One: You will need AT LEAST three episodes dedicated to explaining to the dumbfuck mainstream audience what a Sikh is, how Sikhism is not Islam, and that not everybody who wears a turban is an Arab Muslim.
Two: Durka durka muhammad jihad-stani is all that the dumbfucks who hear "Sikh" or see 'turban' will hear.
Same if you try to put any gurkhas in. Shinto, buddishm/hinduism, asatru? Forgetaboutit, those are weird things that mainstream murican chucklefucks either don't know about, or consider yet more heresy.
It's easier for them to accept a spacefuture in which ALL human religions are gone, than one in which human religions WHICH ARE NOT THEIRS are still around.
Luke Walker
It also helps that 2 of the religions we see in Trek have tangible roots in reality. The Bajorans don't just believe that there are spirits looking after them, there are literally trans-dimensional beings watching their backs except for when the Cardassians showed up to "culturally enrich" them.

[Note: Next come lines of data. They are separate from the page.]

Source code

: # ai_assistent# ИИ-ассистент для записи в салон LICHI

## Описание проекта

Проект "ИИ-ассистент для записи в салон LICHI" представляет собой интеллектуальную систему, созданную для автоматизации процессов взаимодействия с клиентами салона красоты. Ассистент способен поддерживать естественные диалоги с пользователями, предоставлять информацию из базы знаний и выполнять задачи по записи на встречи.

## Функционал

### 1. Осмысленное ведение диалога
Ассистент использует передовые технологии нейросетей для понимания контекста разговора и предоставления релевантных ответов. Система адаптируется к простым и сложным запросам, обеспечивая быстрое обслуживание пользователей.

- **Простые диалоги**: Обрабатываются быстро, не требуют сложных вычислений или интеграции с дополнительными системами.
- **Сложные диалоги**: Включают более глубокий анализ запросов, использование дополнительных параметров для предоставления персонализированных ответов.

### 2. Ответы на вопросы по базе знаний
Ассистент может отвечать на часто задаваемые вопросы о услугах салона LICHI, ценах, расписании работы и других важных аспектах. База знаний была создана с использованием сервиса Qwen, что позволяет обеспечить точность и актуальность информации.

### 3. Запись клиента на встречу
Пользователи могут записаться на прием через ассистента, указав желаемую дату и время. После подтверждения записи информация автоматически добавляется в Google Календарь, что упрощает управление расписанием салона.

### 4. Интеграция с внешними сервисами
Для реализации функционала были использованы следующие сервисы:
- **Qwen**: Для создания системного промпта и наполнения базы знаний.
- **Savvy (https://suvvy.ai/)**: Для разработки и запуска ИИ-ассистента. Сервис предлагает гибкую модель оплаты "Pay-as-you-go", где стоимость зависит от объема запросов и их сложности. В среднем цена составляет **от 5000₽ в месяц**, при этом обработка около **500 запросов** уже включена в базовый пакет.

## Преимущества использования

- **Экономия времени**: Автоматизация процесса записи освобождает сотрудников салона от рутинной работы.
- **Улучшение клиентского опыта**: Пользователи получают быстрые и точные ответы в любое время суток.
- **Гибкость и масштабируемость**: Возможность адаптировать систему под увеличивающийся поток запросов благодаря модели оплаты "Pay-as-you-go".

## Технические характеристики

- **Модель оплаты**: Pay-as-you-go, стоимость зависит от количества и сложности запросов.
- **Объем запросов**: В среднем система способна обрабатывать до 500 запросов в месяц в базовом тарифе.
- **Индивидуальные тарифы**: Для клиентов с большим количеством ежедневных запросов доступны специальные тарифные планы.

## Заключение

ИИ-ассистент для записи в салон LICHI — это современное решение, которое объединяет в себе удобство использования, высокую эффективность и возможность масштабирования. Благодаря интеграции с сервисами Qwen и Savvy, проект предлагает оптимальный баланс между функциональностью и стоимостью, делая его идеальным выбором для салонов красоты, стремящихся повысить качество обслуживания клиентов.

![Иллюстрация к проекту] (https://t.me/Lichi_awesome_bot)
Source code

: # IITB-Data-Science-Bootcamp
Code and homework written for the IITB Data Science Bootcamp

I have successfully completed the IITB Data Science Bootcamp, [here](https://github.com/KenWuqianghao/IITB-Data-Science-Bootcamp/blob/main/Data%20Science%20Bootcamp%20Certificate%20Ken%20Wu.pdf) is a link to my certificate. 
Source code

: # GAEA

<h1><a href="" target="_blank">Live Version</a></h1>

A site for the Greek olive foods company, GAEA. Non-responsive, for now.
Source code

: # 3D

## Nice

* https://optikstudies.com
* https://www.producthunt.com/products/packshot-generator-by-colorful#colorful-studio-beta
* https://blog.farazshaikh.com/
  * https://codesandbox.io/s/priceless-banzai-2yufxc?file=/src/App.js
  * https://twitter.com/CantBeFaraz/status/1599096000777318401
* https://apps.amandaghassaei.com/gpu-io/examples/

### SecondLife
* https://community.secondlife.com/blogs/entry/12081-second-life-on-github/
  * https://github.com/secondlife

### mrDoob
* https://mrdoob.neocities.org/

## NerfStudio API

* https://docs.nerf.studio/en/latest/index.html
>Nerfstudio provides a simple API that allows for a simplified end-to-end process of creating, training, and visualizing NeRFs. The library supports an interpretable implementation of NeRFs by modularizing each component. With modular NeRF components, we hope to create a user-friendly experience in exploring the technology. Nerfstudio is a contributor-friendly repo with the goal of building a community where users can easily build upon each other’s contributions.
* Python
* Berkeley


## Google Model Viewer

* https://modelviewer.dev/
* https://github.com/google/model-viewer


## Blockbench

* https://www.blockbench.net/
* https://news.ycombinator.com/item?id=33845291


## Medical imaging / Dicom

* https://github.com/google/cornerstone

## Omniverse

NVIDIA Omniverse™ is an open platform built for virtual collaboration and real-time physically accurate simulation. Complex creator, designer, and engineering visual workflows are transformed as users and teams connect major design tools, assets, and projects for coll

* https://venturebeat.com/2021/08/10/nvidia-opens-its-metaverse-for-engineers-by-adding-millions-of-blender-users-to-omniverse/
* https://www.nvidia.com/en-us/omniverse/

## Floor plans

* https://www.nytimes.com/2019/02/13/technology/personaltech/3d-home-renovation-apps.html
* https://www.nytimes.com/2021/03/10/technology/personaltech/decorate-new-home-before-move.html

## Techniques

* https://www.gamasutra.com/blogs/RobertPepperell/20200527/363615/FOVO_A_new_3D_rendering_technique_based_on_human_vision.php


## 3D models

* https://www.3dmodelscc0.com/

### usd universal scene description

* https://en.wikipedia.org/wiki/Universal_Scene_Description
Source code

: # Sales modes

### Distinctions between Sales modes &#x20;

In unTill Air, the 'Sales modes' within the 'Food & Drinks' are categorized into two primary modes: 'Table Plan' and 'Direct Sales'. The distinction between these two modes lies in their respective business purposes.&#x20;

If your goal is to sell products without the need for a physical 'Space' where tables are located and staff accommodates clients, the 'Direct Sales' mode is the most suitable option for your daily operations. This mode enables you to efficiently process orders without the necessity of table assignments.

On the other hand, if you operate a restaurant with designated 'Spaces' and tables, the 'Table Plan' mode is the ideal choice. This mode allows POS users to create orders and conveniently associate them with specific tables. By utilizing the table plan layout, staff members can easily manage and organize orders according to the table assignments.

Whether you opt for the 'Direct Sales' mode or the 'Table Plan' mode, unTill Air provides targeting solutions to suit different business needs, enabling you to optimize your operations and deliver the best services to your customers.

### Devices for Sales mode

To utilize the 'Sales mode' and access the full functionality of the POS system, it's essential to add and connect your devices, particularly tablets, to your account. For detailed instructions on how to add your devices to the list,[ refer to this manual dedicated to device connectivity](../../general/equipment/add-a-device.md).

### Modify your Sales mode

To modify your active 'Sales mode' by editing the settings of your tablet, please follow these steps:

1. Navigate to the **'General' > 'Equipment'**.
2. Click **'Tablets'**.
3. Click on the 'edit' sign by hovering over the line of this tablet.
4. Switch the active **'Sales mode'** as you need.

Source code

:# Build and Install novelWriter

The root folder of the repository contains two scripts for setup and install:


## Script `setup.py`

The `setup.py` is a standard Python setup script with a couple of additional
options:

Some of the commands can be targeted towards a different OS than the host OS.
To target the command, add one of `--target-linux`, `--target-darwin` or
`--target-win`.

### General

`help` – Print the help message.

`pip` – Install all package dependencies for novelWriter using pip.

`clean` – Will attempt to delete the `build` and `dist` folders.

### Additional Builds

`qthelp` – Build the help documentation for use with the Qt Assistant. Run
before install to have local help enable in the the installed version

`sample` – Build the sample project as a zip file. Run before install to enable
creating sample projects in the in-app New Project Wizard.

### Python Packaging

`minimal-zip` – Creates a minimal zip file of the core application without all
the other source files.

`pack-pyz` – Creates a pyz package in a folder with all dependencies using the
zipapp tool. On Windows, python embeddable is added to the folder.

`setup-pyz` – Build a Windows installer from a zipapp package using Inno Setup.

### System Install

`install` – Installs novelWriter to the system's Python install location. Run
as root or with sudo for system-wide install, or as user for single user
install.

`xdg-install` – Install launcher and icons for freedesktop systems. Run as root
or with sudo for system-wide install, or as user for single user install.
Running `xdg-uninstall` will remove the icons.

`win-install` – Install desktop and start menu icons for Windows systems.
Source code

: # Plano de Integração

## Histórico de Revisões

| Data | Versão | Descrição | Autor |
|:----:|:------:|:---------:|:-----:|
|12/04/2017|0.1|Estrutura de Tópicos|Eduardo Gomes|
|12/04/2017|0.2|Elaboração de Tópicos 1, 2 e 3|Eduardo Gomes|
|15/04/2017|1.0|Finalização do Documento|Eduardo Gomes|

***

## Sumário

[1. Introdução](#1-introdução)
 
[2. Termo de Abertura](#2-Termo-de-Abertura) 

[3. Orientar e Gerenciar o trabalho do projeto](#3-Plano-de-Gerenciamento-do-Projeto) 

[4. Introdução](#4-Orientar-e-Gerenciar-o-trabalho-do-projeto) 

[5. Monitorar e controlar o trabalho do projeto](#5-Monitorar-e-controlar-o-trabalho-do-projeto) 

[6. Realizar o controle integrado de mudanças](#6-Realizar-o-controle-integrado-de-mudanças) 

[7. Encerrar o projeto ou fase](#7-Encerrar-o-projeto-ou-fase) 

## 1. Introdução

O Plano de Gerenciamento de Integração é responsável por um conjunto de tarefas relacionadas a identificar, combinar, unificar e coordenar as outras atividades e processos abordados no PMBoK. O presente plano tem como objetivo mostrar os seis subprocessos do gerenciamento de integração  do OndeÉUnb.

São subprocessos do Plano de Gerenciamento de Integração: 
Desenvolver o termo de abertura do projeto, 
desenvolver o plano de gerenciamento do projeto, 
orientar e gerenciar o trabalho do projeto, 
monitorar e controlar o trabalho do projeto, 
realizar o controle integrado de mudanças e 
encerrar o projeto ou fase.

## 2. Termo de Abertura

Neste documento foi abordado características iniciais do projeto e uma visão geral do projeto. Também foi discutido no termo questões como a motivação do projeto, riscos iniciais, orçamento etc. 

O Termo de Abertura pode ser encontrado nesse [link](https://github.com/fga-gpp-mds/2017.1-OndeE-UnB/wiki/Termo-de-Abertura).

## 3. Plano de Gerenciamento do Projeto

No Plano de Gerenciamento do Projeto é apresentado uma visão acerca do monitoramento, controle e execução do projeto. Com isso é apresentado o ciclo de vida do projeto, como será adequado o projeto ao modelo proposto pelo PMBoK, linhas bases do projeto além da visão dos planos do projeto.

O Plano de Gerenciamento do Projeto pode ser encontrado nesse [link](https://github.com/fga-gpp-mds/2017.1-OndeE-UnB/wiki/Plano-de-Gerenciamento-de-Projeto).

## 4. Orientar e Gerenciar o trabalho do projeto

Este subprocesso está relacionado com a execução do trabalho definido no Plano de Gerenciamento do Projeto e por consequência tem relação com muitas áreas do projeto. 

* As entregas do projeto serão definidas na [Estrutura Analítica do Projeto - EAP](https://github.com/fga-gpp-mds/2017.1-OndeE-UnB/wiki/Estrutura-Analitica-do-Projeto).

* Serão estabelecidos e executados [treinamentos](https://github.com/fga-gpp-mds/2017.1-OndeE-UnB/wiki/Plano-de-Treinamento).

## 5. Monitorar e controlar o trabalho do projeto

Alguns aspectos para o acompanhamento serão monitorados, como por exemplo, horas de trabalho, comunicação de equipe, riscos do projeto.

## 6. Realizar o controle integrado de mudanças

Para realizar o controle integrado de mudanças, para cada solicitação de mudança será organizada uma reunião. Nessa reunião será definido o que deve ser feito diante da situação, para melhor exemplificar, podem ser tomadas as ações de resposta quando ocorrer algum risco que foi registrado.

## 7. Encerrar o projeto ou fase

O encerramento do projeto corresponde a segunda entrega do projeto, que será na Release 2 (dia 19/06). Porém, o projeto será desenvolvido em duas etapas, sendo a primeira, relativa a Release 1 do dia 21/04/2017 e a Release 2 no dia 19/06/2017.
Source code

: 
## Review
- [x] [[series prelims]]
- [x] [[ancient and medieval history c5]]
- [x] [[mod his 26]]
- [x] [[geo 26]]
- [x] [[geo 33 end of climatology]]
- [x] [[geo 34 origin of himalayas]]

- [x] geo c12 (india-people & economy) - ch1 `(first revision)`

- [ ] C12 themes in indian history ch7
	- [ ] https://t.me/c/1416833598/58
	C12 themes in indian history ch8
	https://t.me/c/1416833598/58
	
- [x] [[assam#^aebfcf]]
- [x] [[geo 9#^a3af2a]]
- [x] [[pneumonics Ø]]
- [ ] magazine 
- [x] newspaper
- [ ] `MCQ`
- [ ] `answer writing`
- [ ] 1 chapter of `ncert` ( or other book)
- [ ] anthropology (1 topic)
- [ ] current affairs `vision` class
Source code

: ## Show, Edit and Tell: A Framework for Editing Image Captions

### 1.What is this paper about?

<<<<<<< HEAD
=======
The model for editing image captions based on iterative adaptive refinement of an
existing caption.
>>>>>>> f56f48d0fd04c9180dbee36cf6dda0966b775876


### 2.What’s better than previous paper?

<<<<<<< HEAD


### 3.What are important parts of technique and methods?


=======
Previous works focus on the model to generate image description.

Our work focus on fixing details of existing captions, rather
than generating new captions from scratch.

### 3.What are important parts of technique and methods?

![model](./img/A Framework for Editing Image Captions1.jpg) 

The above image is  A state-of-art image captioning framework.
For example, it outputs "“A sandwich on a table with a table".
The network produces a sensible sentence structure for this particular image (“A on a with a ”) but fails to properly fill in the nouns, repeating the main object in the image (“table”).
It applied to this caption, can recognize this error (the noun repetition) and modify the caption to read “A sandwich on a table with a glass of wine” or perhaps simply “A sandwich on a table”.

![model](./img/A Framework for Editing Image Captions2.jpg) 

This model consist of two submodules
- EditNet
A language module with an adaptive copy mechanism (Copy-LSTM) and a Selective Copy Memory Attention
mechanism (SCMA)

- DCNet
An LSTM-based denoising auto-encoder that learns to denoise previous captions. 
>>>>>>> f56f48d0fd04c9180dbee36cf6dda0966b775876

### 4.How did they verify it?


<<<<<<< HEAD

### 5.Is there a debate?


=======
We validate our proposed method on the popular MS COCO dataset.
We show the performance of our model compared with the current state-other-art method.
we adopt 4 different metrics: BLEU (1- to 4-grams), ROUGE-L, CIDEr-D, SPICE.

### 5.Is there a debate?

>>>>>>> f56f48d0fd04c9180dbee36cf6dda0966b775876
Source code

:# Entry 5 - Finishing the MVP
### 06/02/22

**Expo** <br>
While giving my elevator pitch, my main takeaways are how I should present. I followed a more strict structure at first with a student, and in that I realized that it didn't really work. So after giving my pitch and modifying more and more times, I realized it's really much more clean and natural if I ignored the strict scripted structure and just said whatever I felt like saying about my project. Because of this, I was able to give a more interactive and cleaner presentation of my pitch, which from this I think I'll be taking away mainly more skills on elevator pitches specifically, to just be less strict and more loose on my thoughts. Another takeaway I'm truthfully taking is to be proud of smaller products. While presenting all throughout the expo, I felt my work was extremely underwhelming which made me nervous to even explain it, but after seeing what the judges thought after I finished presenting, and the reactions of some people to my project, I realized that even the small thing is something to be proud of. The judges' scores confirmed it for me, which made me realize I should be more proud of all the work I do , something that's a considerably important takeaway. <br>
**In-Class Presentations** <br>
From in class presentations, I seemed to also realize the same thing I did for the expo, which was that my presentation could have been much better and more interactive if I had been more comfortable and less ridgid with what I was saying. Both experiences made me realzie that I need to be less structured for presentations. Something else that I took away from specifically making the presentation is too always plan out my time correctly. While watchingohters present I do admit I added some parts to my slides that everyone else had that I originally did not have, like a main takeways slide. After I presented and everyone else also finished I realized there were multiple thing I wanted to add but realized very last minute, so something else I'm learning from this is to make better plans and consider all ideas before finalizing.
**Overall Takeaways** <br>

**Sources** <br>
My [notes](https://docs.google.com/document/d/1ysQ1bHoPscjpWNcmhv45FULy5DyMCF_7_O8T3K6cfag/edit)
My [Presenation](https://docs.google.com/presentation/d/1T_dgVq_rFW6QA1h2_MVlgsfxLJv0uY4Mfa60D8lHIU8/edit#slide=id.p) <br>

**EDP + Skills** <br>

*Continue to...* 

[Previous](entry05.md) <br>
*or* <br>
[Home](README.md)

And then we have the Klingons, whose gods were alien invaders. Hence the Klingon belief that they killed their gods because they were too much trouble.
John Long
That, too.
Though, it makes me wonder... What WERE the prophets doing when the Spoonheads were busy LITERALLY raping, pillaging and plundering Bajor? Having an extradimensional circlewank?
Robert Ross
Why is it cowardly? It's always been a core part of Trek's message that religion is often inspired by real events (Apollo, that time those space natives thought Kirk was a god, that guy from Star Trek V, Picard in Who Watches the Watchers, the Prophets) but is useless for actually understanding them. People who study these things for what they are always understand them better than people who blindly worship them. If something is real, science will be able to explain it eventually. If it isn't real, you shouldn't believe in it.
Angel James
>If it isn't real, you shouldn't believe in it. >TFW what about Q? Or other beings at his power level? Aren't they 'Gods'? I wouldn't blindly worship beings trying to trick me. But what Q does aren't tricks. Where is all your logic and science when a fucker can literally play with the very fabric of the universe and even bring the dead back to life if they wanted. What the heck do you call those things if not 'gods'? What can you do against a guy that can genocide a whole species with but a thought? The way the show treats Q is so stupid. They should be scared shitless of Q vs something like the Borg since the Q could if they wanted wipe the Borg out with a finger snap. But don't because they want to see how really smart their pets are.